» **Problem details**: Copy out the entries word for word, leaving images aside.

» **Collected data**:

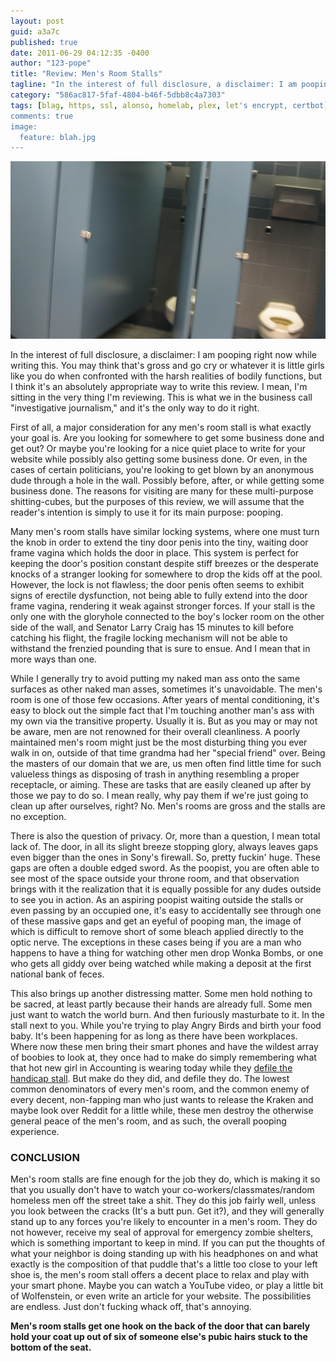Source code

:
 ```yaml
---
layout: post
guid: a3a7c
published: true
date: 2011-06-29 04:12:35 -0400
author: "123-pope"
title: "Review: Men's Room Stalls"
tagline: "In the interest of full disclosure, a disclaimer: I am pooping right now while writing this. You may think that\'s gross and go cry or whatever it is little girls like you do when confronted with the harsh realities of bodily functions, but I think it\'s an absolutely appropriate way to write this review. I mean, I\'m sitting in the very thing I\'m reviewing. "
category: "586ac817-5faf-4804-b46f-5dbb8c4a7303"
tags: [blag, https, ssl, alonso, homelab, plex, let's encrypt, certbot]
comments: true
image:
  feature: blah.jpg
---
```


![](/assets/img/lol/mensroomstallsreview.png "Yes this is Larry Craig's special stall.")

In the interest of full disclosure, a disclaimer: I am pooping right now while writing this. You may think that's gross and go cry or whatever it is little girls like you do when confronted with the harsh realities of bodily functions, but I think it's an absolutely appropriate way to write this review. I mean, I'm sitting in the very thing I'm reviewing. This is what we in the business call "investigative journalism," and it's the only way to do it right.

First of all, a major consideration for any men's room stall is what exactly your goal is. Are you looking for somewhere to get some business done and get out? Or maybe you're looking for a nice quiet place to write for your website while possibly also getting some business done. Or even, in the cases of certain politicians, you're looking to get blown by an anonymous dude through a hole in the wall. Possibly before, after, or while getting some business done. The reasons for visiting are many for these multi-purpose shitting-cubes, but the purposes of this review, we will assume that the reader's intention is simply to use it for its main purpose: pooping.

Many men's room stalls have similar locking systems, where one must turn the knob in order to extend the tiny door penis into the tiny, waiting door frame vagina which holds the door in place. This system is perfect for keeping the door's position constant despite stiff breezes or the desperate knocks of a stranger looking for somewhere to drop the kids off at the pool. However, the lock is not flawless; the door penis often seems to exhibit signs of erectile dysfunction, not being able to fully extend into the door frame vagina, rendering it weak against stronger forces. If your stall is the only one with the gloryhole connected to the boy's locker room on the other side of the wall, and Senator Larry Craig has 15 minutes to kill before catching his flight, the fragile locking mechanism will not be able to withstand the frenzied pounding that is sure to ensue. And I mean that in more ways than one.

While I generally try to avoid putting my naked man ass onto the same surfaces as other naked man asses, sometimes it's unavoidable. The men's room is one of those few occasions. After years of mental conditioning, it's easy to block out the simple fact that I'm touching another man's ass with my own via the transitive property. Usually it is. But as you may or may not be aware, men are not renowned for their overall cleanliness. A poorly maintained men's room might just be the most disturbing thing you ever walk in on, outside of that time grandma had her "special friend" over. Being the masters of our domain that we are, us men often find little time for such valueless things as disposing of trash in anything resembling a proper receptacle, or aiming. These are tasks that are easily cleaned up after by those we pay to do so. I mean really, why pay them if we're just going to clean up after ourselves, right? No. Men's rooms are gross and the stalls are no exception.

There is also the question of privacy. Or, more than a question, I mean total lack of. The door, in all its slight breeze stopping glory, always leaves gaps even bigger than the ones in Sony's firewall. So, pretty fuckin' huge. These gaps are often a double edged sword. As the poopist, you are often able to see most of the space outside your throne room, and that observation brings with it the realization that it is equally possible for any dudes outside to see you in action. As an aspiring poopist waiting outside the stalls or even passing by an occupied one, it's easy to accidentally see through one of these massive gaps and get an eyeful of pooping man, the image of which is difficult to remove short of some bleach applied directly to the optic nerve. The exceptions in these cases being if you are a man who happens to have a thing for watching other men drop Wonka Bombs, or one who gets all giddy over being watched while making a deposit at the first national bank of feces.

This also brings up another distressing matter. Some men hold nothing to be sacred, at least partly because their hands are already full. Some men just want to watch the world burn. And then furiously masturbate to it. In the stall next to you. While you're trying to play Angry Birds and birth your food baby. It's been happening for as long as there have been workplaces. Where now these men bring their smart phones and have the wildest array of boobies to look at, they once had to make do simply remembering what that hot new girl in Accounting is wearing today while they [defile the handicap stall](http://youtu.be/D0mVcuojydg?t=5m40s). But make do they did, and defile they do. The lowest common denominators of every men's room, and the common enemy of every decent, non-fapping man who just wants to release the Kraken and maybe look over Reddit for a little while, these men destroy the otherwise general peace of the men's room, and as such, the overall pooping experience.

### CONCLUSION

Men's room stalls are fine enough for the job they do, which is making it so that you usually don't have to watch your co-workers/classmates/random homeless men off the street take a shit. They do this job fairly well, unless you look between the cracks (It's a butt pun. Get it?), and they will generally stand up to any forces you're likely to encounter in a men's room. They do not however, receive my seal of approval for emergency zombie shelters, which is something important to keep in mind. If you can put the thoughts of what your neighbor is doing standing up with his headphones on and what exactly is the composition of that puddle that's a little too close to your left shoe is, the men's room stall offers a decent place to relax and play with your smart phone. Maybe you can watch a YouTube video, or play a little bit of Wolfenstein, or even write an article for your website. The possibilities are endless. Just don't fucking whack off, that's annoying.

**Men's room stalls get one hook on the back of the door that can barely hold your coat up out of six of someone else's pubic hairs stuck to the bottom of the seat.**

» **Finished task**:
Source code

:
 ```yaml
---
layout: post
guid: a3a7c
published: true
date: 2011-06-29 04:12:35 -0400
author: "123-pope"
title: "Review: Men's Room Stalls"
tagline: "In the interest of full disclosure, a disclaimer: I am pooping right now while writing this. You may think that\'s gross and go cry or whatever it is little girls like you do when confronted with the harsh realities of bodily functions, but I think it\'s an absolutely appropriate way to write this review. I mean, I\'m sitting in the very thing I\'m reviewing. "
category: "586ac817-5faf-4804-b46f-5dbb8c4a7303"
tags: [blag, https, ssl, alonso, homelab, plex, let's encrypt, certbot]
comments: true
image:
  feature: blah.jpg
---
```


![](/assets/img/lol/mensroomstallsreview.png "Yes this is Larry Craig's special stall.")

In the interest of full disclosure, a disclaimer: I am pooping right now while writing this. You may think that's gross and go cry or whatever it is little girls like you do when confronted with the harsh realities of bodily functions, but I think it's an absolutely appropriate way to write this review. I mean, I'm sitting in the very thing I'm reviewing. This is what we in the business call "investigative journalism," and it's the only way to do it right.

First of all, a major consideration for any men's room stall is what exactly your goal is. Are you looking for somewhere to get some business done and get out? Or maybe you're looking for a nice quiet place to write for your website while possibly also getting some business done. Or even, in the cases of certain politicians, you're looking to get blown by an anonymous dude through a hole in the wall. Possibly before, after, or while getting some business done. The reasons for visiting are many for these multi-purpose shitting-cubes, but the purposes of this review, we will assume that the reader's intention is simply to use it for its main purpose: pooping.

Many men's room stalls have similar locking systems, where one must turn the knob in order to extend the tiny door penis into the tiny, waiting door frame vagina which holds the door in place. This system is perfect for keeping the door's position constant despite stiff breezes or the desperate knocks of a stranger looking for somewhere to drop the kids off at the pool. However, the lock is not flawless; the door penis often seems to exhibit signs of erectile dysfunction, not being able to fully extend into the door frame vagina, rendering it weak against stronger forces. If your stall is the only one with the gloryhole connected to the boy's locker room on the other side of the wall, and Senator Larry Craig has 15 minutes to kill before catching his flight, the fragile locking mechanism will not be able to withstand the frenzied pounding that is sure to ensue. And I mean that in more ways than one.

While I generally try to avoid putting my naked man ass onto the same surfaces as other naked man asses, sometimes it's unavoidable. The men's room is one of those few occasions. After years of mental conditioning, it's easy to block out the simple fact that I'm touching another man's ass with my own via the transitive property. Usually it is. But as you may or may not be aware, men are not renowned for their overall cleanliness. A poorly maintained men's room might just be the most disturbing thing you ever walk in on, outside of that time grandma had her "special friend" over. Being the masters of our domain that we are, us men often find little time for such valueless things as disposing of trash in anything resembling a proper receptacle, or aiming. These are tasks that are easily cleaned up after by those we pay to do so. I mean really, why pay them if we're just going to clean up after ourselves, right? No. Men's rooms are gross and the stalls are no exception.

There is also the question of privacy. Or, more than a question, I mean total lack of. The door, in all its slight breeze stopping glory, always leaves gaps even bigger than the ones in Sony's firewall. So, pretty fuckin' huge. These gaps are often a double edged sword. As the poopist, you are often able to see most of the space outside your throne room, and that observation brings with it the realization that it is equally possible for any dudes outside to see you in action. As an aspiring poopist waiting outside the stalls or even passing by an occupied one, it's easy to accidentally see through one of these massive gaps and get an eyeful of pooping man, the image of which is difficult to remove short of some bleach applied directly to the optic nerve. The exceptions in these cases being if you are a man who happens to have a thing for watching other men drop Wonka Bombs, or one who gets all giddy over being watched while making a deposit at the first national bank of feces.

This also brings up another distressing matter. Some men hold nothing to be sacred, at least partly because their hands are already full. Some men just want to watch the world burn. And then furiously masturbate to it. In the stall next to you. While you're trying to play Angry Birds and birth your food baby. It's been happening for as long as there have been workplaces. Where now these men bring their smart phones and have the wildest array of boobies to look at, they once had to make do simply remembering what that hot new girl in Accounting is wearing today while they [defile the handicap stall](http://youtu.be/D0mVcuojydg?t=5m40s). But make do they did, and defile they do. The lowest common denominators of every men's room, and the common enemy of every decent, non-fapping man who just wants to release the Kraken and maybe look over Reddit for a little while, these men destroy the otherwise general peace of the men's room, and as such, the overall pooping experience.

### CONCLUSION

Men's room stalls are fine enough for the job they do, which is making it so that you usually don't have to watch your co-workers/classmates/random homeless men off the street take a shit. They do this job fairly well, unless you look between the cracks (It's a butt pun. Get it?), and they will generally stand up to any forces you're likely to encounter in a men's room. They do not however, receive my seal of approval for emergency zombie shelters, which is something important to keep in mind. If you can put the thoughts of what your neighbor is doing standing up with his headphones on and what exactly is the composition of that puddle that's a little too close to your left shoe is, the men's room stall offers a decent place to relax and play with your smart phone. Maybe you can watch a YouTube video, or play a little bit of Wolfenstein, or even write an article for your website. The possibilities are endless. Just don't fucking whack off, that's annoying.

**Men's room stalls get one hook on the back of the door that can barely hold your coat up out of six of someone else's pubic hairs stuck to the bottom of the seat.**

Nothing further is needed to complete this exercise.